白川先生のことをもっと知る日本経済新聞 「私の履歴書」

1999/12/09 日本経済新聞 朝刊

立命館大学名誉教授白川静氏 (9)

文学部創設——機関誌発刊し備える

文学部は昭和十六年(一九四一年)、法文学部として開設された。専門部の存廃を決する文部省の直接考査が行われる昭和九年一月、小泉先生はすでにその存続を確信し、かつ将来の学部昇格に備えて、機関誌「立命館文学」を発行された。中川総長が巻頭に発刊の辞を書かれ、十家の論文を集め、二百五十ページに及ぶ大冊であった。専門部二年の三森君も執筆に加わっている。

昇格の時機は容易に訪れず、時局は困難を加えるばかりであった。軍部の無方針によって戦局は拡大するばかりで、収束の方法もなく、万事は統廃合が進められている。学部の新設など思いも寄らぬことであった。しかし中川先生は、新学部の増設でなく、法文学部という組織変更によって、文学部を実現された。

法文学部には漢文学科も設置されたが、学生が少く、私にも中学在職のまま籍をおくように命ぜられた。授業はあまり行われなかった。私は中田勇次郎先生の演習を受け、王国維の「観堂集林」をよんだ。「観堂集林」はかつて、私がノートを試みたことのある書であった。私の最終学歴は、立命館大学法文学部漢文学科卒業である。

専門部文学科の存続、その学部昇格は、ほとんど小泉先生の努力に負うものであった。しかしその実現には、いうまでもなく中川総長の強力なバックがあってのことであった。中川総長が文学部昇格に甚だ熱心であったのは、先生が本来文人肌の人で、深く文学を愛する人であったからであろうと思う。

先生はかつて文学部の論文集に、一文を寄せられたことがある。それは早年、天田愚庵と隣り合わせに住んでいた頃の、伏見桃山の愚庵での生活を懐古した文章で、文人簑笠亭(さりゅうてい)主人の面目を発揮するような、雅健の文であった。先生は天田の真骨頂を滴水禅師直伝の禅風にありとし、愚庵を「一代の禅傑」として、余すところなくその風神を伝えようとされた。堂々八十数ページに及ぶ大作である。
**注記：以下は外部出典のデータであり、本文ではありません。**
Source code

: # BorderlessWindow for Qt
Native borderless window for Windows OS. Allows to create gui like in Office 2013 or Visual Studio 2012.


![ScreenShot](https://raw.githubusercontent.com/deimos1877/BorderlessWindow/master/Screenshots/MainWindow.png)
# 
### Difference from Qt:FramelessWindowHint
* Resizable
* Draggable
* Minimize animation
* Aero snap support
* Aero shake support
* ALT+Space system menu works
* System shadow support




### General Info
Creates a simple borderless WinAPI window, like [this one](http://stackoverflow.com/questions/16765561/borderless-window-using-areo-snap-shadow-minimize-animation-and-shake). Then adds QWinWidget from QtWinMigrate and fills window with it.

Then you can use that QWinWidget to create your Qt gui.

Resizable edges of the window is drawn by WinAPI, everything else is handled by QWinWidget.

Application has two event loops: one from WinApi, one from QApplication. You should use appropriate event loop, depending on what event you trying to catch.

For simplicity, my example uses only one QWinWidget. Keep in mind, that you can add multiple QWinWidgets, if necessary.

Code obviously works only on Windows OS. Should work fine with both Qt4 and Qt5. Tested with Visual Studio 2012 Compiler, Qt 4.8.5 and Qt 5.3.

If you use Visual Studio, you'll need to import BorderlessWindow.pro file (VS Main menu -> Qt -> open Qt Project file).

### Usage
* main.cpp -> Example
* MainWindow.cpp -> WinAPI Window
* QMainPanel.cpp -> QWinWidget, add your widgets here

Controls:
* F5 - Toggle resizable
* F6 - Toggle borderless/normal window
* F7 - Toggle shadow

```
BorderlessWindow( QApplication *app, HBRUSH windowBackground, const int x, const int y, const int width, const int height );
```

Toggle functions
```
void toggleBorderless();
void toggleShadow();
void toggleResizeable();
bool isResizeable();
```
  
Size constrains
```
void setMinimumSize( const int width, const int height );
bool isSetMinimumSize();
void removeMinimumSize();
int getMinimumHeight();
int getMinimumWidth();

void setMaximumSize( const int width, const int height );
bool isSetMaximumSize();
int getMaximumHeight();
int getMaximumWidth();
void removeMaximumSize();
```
私が中学に就職した翌年、先生がこの愚庵の伝を執筆されたころと思うが、私は呼ばれてはじめて先生の白雲荘をお訪ねした。小泉先生の編集になる「美妙選集」上下、千三百ページ近い巨冊が、ちょうど大学の出版部から上梓された時であった。先生はその書を私に下さるべく、その上巻の扉の裏には「白川静先生恵存」として、昭和十一年十月九日とあり、署名に花押が加えてある。勇健というべき筆迹(ひっせき)であった。

先生はその際、言文一致は自分の首唱するところで、その実行を美妙斎に託したものであること、高等学校では夏目漱石と同寮で、いくつかの逸話のあることを、楽しそうに話された。

先生は晩年、花瓶などによく詩の揮毫(きごう)などを試みられたが、詩では寒山詩を好まれたようである。寒山詩の中でも、特に

一為書剣客 三遇聖明君
東守文不賞 西征武不勲
学文兼学武 学武兼学文
今日既老矣 餘生不足云

の詩を愛されたらしく、その幾瓶かは、今も学宝として残されているはずである。

先生は早く文部省に入り、京都大学の創設に尽力せられ、のち出でて樺太(現サハリン)の司政となり、また台湾銀行の総裁に任じた。のち貴族院議員となり、元老西園寺公の秘書となった。西園寺公とは、父君以来の縁故であった。

文学部をもつことは、おそらく先生の夢であったであろう。しかし専門部の一学科が独自の機関誌をもち、法経二学部が共同で一機関誌にとどまるというようなことを不快とする人もあった。世には、大人の志を知らぬ人が多いものである。